— Exercise directions —
Write out all the data verbatim. Skip images.

(Beginning of Data for review)

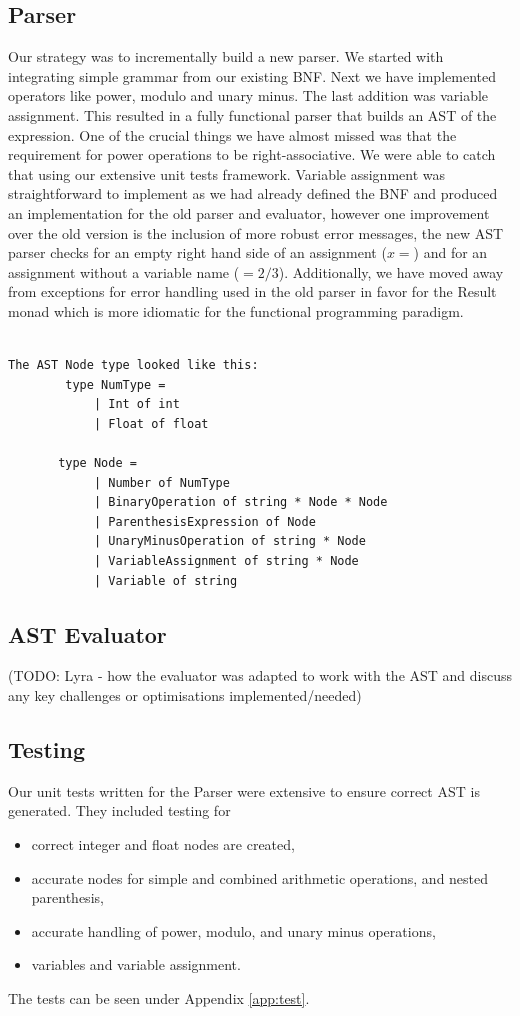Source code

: \documentclass[a4paper, oneside, 11pt]{report}
\begin{document}
\subsection{Parser}
Our strategy was to incrementally build a new parser. We started with integrating simple grammar from our existing BNF. Next we have implemented operators like power, modulo and unary minus. The last addition was variable assignment. This resulted in a fully functional parser that builds an AST of the expression. One of the crucial things we have almost missed was that the requirement for power operations to be right-associative. We were able to catch that using our extensive unit tests framework.
Variable assignment was straightforward to implement as we had already defined the BNF and produced an implementation for the old parser and evaluator, however one improvement over the old version is the inclusion of more robust error messages, the new AST parser checks for an empty right hand side of an assignment ($x = $) and for an assignment without a variable name ($= 2/3$). Additionally, we have moved away from exceptions for error handling used in the old parser in favor for the Result monad which is more idiomatic for the functional programming paradigm.
\begin{verbatim}
    
The AST Node type looked like this:
        type NumType =
            | Int of int
            | Float of float

       type Node =
            | Number of NumType
            | BinaryOperation of string * Node * Node
            | ParenthesisExpression of Node
            | UnaryMinusOperation of string * Node
            | VariableAssignment of string * Node
            | Variable of string
\end{verbatim}
\subsection{AST Evaluator}
(TODO: Lyra - how the evaluator was adapted to work with the AST and discuss any key challenges or optimisations implemented/needed)

\subsection{Testing}
Our unit tests written for the Parser were extensive to ensure correct AST is generated. They included testing for
\begin{itemize}
    \item correct integer and float nodes are created, 
    \item accurate nodes for simple and combined arithmetic operations, and nested parenthesis,
    \item accurate handling of power, modulo, and unary minus operations, 
    \item variables and variable assignment. 
\end{itemize}
The tests can be seen under Appendix \ref{app:test}.
\end{document}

(End of Data for review)

— Response to this task —
Source code

: \documentclass[a4paper, oneside, 11pt]{report}
\begin{document}
\subsection{Parser}
Our strategy was to incrementally build a new parser. We started with integrating simple grammar from our existing BNF. Next we have implemented operators like power, modulo and unary minus. The last addition was variable assignment. This resulted in a fully functional parser that builds an AST of the expression. One of the crucial things we have almost missed was that the requirement for power operations to be right-associative. We were able to catch that using our extensive unit tests framework.
Variable assignment was straightforward to implement as we had already defined the BNF and produced an implementation for the old parser and evaluator, however one improvement over the old version is the inclusion of more robust error messages, the new AST parser checks for an empty right hand side of an assignment ($x = $) and for an assignment without a variable name ($= 2/3$). Additionally, we have moved away from exceptions for error handling used in the old parser in favor for the Result monad which is more idiomatic for the functional programming paradigm.
\begin{verbatim}
    
The AST Node type looked like this:
        type NumType =
            | Int of int
            | Float of float

       type Node =
            | Number of NumType
            | BinaryOperation of string * Node * Node
            | ParenthesisExpression of Node
            | UnaryMinusOperation of string * Node
            | VariableAssignment of string * Node
            | Variable of string
\end{verbatim}
\subsection{AST Evaluator}
(TODO: Lyra - how the evaluator was adapted to work with the AST and discuss any key challenges or optimisations implemented/needed)

\subsection{Testing}
Our unit tests written for the Parser were extensive to ensure correct AST is generated. They included testing for
\begin{itemize}
    \item correct integer and float nodes are created, 
    \item accurate nodes for simple and combined arithmetic operations, and nested parenthesis,
    \item accurate handling of power, modulo, and unary minus operations, 
    \item variables and variable assignment. 
\end{itemize}
The tests can be seen under Appendix \ref{app:test}.
\end{document}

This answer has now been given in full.